## To do
Exactly the lines from the opening of the data through the line containing "6. traceroute" should be reproduced, please, with nothing added.

-- Opening Marker --

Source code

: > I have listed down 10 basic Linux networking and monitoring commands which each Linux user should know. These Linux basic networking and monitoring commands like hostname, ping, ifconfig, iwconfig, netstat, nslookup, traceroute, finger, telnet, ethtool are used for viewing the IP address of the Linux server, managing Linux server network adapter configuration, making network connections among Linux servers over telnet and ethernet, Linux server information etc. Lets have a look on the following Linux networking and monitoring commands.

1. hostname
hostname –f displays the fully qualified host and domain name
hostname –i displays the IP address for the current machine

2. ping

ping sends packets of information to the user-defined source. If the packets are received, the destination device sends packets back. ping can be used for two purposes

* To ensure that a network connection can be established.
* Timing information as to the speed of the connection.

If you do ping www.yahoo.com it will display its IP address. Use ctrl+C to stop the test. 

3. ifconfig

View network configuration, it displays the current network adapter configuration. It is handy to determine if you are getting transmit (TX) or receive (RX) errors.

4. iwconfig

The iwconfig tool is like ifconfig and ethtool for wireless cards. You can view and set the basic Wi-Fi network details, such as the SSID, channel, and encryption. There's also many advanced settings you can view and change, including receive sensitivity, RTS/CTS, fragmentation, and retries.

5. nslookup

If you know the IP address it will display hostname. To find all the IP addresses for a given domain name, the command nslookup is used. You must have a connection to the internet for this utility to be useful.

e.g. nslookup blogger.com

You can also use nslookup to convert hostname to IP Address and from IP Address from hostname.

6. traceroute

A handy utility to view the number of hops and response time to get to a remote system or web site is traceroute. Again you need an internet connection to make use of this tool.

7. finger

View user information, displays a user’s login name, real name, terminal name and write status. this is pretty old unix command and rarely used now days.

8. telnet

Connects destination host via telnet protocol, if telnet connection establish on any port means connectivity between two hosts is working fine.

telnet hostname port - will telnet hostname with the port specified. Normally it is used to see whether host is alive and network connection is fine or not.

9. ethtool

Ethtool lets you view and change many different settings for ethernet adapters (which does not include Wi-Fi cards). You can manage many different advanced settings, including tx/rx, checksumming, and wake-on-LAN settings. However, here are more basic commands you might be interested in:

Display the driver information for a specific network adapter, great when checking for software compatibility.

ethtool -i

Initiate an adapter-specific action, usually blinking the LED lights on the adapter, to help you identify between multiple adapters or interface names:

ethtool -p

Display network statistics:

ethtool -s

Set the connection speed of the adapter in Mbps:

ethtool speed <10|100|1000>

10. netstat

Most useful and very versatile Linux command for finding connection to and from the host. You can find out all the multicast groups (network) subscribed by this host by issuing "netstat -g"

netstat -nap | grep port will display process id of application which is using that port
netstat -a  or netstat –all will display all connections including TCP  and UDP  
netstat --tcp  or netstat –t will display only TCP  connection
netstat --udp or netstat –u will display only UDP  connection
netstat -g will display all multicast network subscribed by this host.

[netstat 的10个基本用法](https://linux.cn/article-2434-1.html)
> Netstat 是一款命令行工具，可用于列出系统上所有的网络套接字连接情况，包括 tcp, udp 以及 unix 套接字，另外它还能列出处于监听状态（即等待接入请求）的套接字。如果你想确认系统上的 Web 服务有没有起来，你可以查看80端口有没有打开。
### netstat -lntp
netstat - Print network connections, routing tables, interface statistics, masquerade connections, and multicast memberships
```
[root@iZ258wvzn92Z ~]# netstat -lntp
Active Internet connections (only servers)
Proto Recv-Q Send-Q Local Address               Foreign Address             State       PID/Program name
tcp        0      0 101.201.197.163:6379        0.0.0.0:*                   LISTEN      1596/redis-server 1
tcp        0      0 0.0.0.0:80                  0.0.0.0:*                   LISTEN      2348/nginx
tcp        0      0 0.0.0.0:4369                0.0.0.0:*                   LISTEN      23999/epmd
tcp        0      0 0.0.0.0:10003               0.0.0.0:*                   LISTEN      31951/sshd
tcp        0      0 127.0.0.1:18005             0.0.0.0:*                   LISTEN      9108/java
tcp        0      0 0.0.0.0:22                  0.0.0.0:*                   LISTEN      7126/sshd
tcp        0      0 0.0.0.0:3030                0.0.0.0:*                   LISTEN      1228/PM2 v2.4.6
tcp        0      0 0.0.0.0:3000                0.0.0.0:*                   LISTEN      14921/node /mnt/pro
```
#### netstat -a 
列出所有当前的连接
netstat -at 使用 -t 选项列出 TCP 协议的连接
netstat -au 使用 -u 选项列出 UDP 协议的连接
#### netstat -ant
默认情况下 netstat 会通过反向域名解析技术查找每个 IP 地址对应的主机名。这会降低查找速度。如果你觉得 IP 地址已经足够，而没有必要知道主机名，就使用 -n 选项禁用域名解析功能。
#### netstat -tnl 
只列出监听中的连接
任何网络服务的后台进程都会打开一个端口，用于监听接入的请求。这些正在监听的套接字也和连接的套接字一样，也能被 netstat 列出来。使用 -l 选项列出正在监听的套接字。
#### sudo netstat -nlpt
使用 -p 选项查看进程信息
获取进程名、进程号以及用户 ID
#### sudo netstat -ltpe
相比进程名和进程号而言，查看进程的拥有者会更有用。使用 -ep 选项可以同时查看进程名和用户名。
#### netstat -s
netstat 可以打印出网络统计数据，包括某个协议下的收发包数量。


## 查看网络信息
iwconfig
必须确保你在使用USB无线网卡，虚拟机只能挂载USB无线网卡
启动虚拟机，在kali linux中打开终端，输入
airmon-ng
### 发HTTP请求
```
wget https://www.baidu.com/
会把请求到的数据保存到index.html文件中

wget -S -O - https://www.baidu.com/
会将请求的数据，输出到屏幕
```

-- Closing Marker --

## Response below
Source code

: > I have listed down 10 basic Linux networking and monitoring commands which each Linux user should know. These Linux basic networking and monitoring commands like hostname, ping, ifconfig, iwconfig, netstat, nslookup, traceroute, finger, telnet, ethtool are used for viewing the IP address of the Linux server, managing Linux server network adapter configuration, making network connections among Linux servers over telnet and ethernet, Linux server information etc. Lets have a look on the following Linux networking and monitoring commands.

1. hostname
hostname –f displays the fully qualified host and domain name
hostname –i displays the IP address for the current machine

2. ping

ping sends packets of information to the user-defined source. If the packets are received, the destination device sends packets back. ping can be used for two purposes

* To ensure that a network connection can be established.
* Timing information as to the speed of the connection.

If you do ping www.yahoo.com it will display its IP address. Use ctrl+C to stop the test. 

3. ifconfig

View network configuration, it displays the current network adapter configuration. It is handy to determine if you are getting transmit (TX) or receive (RX) errors.

4. iwconfig

The iwconfig tool is like ifconfig and ethtool for wireless cards. You can view and set the basic Wi-Fi network details, such as the SSID, channel, and encryption. There's also many advanced settings you can view and change, including receive sensitivity, RTS/CTS, fragmentation, and retries.

5. nslookup

If you know the IP address it will display hostname. To find all the IP addresses for a given domain name, the command nslookup is used. You must have a connection to the internet for this utility to be useful.

e.g. nslookup blogger.com

You can also use nslookup to convert hostname to IP Address and from IP Address from hostname.

6. traceroute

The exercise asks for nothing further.